At a time when our culture has at least momentarily retreated from the central struggles for human justice, it is not surprising that liberal Protestantism should follow course. Within this mood of retreat, thus, Kelley is making a bid to become the Daniel Patrick Moynihan of 475 Riverside Drive. He is telling his brethren it is time for the churches to treat issues of brotherhood, justice, and peace with a little benign neglect. So benign is this

- theoretician, however, that he neglects to mention the possibility that the problems the liberal churches now face may in some considerable measure stem from their leadership's aggressive programs in civil rights which moved beyond the wishes and expectations of the laity.

Not once does Kelley ask how we can get back in the battle. He assumes it was all wrong.
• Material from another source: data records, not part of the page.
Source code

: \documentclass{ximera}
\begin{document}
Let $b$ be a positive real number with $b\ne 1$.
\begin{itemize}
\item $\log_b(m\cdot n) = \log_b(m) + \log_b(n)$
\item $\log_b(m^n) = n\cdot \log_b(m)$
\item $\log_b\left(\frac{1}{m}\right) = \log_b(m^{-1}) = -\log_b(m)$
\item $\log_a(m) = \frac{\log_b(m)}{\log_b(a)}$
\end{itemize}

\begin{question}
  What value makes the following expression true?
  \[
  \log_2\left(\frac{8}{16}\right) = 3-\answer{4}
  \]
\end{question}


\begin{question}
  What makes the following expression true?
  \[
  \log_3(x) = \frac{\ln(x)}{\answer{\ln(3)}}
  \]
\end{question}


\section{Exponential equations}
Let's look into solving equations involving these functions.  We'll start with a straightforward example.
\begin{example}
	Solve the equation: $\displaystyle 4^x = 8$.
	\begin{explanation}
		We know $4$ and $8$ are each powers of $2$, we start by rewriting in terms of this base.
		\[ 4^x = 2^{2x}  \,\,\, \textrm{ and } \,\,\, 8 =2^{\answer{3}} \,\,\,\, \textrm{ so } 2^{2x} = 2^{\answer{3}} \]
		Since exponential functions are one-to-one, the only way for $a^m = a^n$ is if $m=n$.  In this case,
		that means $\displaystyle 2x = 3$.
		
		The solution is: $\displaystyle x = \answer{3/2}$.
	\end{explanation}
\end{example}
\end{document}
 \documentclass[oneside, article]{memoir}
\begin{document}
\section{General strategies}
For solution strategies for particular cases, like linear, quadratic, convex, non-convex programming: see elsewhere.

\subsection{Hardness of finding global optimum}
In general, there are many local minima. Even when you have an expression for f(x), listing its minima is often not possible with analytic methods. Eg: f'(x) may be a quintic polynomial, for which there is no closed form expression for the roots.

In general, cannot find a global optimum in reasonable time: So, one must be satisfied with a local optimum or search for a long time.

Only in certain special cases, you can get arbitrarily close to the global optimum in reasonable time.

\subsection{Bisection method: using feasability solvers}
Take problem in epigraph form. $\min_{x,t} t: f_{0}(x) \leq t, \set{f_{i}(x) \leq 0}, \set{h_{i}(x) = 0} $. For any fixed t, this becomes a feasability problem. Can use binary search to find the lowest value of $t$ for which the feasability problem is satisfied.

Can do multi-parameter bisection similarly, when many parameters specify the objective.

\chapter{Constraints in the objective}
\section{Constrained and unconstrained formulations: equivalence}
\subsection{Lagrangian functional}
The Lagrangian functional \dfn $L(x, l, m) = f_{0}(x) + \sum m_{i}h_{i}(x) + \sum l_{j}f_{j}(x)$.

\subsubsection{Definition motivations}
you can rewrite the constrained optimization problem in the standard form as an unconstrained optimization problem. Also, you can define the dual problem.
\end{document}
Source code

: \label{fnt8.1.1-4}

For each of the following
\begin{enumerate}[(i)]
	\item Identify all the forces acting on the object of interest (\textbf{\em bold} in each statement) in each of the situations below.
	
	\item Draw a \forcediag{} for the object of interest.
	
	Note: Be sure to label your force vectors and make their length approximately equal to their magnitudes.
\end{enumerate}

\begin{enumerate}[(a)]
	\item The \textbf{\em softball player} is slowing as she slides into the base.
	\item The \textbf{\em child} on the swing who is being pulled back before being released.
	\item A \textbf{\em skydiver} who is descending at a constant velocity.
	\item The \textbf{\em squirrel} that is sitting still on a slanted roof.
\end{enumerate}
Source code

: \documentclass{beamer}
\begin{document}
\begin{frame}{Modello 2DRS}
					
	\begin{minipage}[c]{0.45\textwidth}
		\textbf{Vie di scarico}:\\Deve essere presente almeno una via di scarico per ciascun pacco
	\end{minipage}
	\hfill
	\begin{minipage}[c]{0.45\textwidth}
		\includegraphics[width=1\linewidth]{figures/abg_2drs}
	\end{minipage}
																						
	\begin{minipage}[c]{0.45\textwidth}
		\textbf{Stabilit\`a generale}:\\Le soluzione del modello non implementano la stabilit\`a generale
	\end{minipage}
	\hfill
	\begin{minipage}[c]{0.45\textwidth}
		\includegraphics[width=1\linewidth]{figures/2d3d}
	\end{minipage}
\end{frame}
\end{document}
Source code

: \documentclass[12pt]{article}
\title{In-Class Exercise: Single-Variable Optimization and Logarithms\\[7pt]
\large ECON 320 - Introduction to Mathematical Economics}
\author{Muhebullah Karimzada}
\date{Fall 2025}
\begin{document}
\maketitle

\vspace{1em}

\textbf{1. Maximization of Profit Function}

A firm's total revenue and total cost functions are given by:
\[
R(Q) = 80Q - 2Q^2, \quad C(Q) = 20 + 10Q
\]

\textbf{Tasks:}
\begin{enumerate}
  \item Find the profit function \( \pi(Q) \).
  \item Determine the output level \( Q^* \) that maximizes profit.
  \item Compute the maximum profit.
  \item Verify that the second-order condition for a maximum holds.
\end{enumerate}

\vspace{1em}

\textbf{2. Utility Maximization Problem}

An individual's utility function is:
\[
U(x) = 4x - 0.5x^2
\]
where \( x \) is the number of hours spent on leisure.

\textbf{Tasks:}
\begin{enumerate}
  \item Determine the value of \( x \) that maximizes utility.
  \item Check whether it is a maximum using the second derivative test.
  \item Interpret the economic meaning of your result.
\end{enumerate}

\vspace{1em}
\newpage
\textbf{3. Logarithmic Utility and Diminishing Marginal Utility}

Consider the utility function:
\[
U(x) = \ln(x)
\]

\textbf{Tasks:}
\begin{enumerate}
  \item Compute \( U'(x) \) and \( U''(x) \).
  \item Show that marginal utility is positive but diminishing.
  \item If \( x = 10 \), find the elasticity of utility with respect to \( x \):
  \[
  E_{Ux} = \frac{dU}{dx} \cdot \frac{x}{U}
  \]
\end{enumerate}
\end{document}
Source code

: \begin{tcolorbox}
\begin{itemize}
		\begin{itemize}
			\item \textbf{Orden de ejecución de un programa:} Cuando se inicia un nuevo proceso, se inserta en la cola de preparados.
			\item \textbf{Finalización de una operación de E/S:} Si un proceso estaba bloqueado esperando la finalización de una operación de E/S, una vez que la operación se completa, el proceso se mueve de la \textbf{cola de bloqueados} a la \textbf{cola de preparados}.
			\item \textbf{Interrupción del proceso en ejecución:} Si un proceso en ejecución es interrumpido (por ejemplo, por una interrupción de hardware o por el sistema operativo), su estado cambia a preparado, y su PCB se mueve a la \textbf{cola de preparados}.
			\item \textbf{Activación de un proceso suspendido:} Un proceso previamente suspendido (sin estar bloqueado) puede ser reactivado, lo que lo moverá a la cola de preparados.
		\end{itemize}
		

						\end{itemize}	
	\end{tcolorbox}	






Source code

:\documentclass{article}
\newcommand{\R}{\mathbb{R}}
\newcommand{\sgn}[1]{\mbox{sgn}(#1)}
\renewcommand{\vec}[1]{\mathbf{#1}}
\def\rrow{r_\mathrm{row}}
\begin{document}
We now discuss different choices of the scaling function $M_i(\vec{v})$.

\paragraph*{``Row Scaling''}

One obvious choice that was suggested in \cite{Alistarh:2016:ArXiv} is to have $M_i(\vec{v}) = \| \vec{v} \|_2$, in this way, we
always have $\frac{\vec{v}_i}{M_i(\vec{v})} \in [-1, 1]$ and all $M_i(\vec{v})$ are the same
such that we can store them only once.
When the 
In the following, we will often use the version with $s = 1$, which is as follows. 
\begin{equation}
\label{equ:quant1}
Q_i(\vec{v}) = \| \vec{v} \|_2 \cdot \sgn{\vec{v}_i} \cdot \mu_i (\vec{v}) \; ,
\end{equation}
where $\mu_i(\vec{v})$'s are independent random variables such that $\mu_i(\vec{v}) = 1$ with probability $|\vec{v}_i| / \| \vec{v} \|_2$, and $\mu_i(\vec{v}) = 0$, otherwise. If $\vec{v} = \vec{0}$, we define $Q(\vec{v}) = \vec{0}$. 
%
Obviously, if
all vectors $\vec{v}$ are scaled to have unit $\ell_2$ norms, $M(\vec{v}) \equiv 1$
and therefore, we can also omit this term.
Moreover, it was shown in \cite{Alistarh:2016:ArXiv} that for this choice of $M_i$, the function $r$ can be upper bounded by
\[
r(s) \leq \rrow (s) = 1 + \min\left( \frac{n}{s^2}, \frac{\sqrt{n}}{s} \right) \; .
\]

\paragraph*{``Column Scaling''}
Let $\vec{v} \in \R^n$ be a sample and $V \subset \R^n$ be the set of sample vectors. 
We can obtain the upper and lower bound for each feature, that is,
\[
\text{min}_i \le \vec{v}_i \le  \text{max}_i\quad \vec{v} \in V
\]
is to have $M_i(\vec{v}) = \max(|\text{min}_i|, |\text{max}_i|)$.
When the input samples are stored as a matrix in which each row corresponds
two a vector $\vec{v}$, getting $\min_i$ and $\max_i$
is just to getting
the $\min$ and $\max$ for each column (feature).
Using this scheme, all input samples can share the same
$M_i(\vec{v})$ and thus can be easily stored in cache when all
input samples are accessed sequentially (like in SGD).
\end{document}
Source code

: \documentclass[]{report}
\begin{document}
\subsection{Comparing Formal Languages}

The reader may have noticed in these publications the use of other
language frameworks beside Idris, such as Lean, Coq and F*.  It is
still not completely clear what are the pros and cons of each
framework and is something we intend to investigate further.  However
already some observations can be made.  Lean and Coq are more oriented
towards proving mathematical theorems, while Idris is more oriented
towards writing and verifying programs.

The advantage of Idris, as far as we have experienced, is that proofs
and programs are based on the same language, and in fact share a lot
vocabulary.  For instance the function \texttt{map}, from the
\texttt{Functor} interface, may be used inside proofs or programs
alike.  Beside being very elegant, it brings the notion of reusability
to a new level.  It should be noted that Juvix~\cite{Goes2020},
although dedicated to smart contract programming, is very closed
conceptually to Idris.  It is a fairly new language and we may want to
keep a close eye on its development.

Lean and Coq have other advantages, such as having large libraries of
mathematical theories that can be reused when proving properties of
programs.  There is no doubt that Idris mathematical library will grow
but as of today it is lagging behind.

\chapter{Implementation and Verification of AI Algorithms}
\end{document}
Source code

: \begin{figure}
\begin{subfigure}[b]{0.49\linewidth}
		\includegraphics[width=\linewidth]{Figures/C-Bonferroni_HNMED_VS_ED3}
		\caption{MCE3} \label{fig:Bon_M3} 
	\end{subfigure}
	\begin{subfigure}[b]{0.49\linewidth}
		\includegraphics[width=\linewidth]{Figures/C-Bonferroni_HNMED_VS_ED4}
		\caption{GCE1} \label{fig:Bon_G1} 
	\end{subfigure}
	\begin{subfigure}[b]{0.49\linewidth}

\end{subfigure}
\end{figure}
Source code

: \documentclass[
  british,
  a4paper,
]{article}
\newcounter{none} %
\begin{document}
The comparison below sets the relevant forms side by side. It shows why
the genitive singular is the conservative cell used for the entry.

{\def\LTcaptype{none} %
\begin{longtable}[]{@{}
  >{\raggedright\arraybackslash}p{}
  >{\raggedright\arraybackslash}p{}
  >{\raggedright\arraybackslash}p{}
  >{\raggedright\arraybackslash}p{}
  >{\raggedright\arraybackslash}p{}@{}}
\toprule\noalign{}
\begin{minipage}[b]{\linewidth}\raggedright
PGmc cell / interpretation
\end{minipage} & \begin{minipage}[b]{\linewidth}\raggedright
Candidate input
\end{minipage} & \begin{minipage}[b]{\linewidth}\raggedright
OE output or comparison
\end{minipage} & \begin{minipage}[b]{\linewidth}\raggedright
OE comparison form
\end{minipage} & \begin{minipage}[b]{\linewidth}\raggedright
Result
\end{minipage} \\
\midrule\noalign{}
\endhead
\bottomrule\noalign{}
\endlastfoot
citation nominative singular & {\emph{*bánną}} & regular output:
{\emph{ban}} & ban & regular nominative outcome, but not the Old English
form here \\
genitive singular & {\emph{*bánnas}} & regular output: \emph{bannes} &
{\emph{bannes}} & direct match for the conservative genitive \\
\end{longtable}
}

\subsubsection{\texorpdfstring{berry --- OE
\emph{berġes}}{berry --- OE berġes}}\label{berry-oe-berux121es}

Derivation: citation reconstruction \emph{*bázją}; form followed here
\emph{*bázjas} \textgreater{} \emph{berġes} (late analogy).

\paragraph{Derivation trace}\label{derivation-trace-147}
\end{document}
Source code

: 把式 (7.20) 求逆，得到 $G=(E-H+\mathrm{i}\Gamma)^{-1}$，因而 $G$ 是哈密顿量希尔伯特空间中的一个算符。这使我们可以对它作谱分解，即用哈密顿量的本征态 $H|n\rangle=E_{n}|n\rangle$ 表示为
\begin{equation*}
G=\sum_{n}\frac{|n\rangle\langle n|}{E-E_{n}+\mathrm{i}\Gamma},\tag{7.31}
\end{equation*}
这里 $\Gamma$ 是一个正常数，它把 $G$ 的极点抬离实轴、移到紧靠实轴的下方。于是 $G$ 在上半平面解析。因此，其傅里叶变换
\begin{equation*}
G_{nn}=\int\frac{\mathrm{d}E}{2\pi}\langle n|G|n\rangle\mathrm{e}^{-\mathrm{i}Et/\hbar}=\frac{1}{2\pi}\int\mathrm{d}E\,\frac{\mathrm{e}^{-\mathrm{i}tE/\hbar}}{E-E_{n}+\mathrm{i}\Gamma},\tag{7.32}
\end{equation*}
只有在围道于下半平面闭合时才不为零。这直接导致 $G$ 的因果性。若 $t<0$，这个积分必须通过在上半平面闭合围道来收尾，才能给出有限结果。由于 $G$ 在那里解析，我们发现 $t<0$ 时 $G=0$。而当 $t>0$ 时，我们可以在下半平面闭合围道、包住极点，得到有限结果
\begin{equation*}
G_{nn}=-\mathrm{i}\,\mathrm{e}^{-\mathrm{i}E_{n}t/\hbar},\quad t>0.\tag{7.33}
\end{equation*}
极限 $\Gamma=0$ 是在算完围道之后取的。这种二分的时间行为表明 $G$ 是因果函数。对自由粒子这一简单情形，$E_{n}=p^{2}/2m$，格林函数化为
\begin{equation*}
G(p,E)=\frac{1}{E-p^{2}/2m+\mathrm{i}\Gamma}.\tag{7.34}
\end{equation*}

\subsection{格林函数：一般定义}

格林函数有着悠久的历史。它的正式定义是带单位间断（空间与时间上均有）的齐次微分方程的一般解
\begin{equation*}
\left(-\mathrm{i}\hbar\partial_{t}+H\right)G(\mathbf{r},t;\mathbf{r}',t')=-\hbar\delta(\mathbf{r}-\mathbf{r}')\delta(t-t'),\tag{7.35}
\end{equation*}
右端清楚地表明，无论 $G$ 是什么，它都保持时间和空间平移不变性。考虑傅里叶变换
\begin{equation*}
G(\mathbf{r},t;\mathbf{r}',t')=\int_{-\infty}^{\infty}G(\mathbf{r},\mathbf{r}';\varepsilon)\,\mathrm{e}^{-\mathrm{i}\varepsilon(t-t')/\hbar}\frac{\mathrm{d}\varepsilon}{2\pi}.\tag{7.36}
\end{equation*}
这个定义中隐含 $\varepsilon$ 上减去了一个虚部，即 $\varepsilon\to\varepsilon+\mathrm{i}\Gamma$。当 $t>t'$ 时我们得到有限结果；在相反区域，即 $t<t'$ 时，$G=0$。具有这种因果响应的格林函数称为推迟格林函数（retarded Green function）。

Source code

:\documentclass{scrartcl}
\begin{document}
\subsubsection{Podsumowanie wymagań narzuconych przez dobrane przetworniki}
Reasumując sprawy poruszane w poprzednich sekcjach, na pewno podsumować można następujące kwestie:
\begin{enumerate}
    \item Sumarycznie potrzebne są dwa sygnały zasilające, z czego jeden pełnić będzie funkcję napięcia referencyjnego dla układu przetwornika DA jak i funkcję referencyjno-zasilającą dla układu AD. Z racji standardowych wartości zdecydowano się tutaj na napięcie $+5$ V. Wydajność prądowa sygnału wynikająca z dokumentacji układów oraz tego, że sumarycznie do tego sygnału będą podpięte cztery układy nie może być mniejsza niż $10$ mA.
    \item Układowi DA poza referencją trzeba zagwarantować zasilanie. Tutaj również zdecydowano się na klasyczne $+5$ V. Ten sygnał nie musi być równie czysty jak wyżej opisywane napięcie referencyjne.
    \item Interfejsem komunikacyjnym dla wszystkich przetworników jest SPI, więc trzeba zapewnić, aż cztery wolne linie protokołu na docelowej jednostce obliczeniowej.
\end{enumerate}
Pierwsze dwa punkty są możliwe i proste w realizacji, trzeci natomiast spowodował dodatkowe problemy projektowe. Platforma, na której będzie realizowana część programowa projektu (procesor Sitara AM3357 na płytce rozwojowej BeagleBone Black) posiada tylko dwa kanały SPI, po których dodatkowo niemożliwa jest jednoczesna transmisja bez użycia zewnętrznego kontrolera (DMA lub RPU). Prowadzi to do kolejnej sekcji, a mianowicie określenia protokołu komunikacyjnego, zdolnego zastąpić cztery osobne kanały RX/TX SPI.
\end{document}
Like the prodigal son, the church's fling with the world is over. Take no thought of the noble causes left scattered across the battlefield. It is time for repentance. Survival demands our attention now. Maintenance goals must take precedence over mission outreach. Therefore, drastically reduce wasteful and wistful programs and austerely eliminate the frills from bureaucracy. Most importantly, focus attention on the renewal of meaning among communicants. This is one sure thing that will keep them coming. Encounter groups may help members find themselves but, more importantly, seek ways in which religion can be relevant to the private lives of parishioners as they celebrate their joys, seek comfort for their sorrows, and ask for guidance when decisions must be made. As their personal needs are met, their commitment to the church will increase.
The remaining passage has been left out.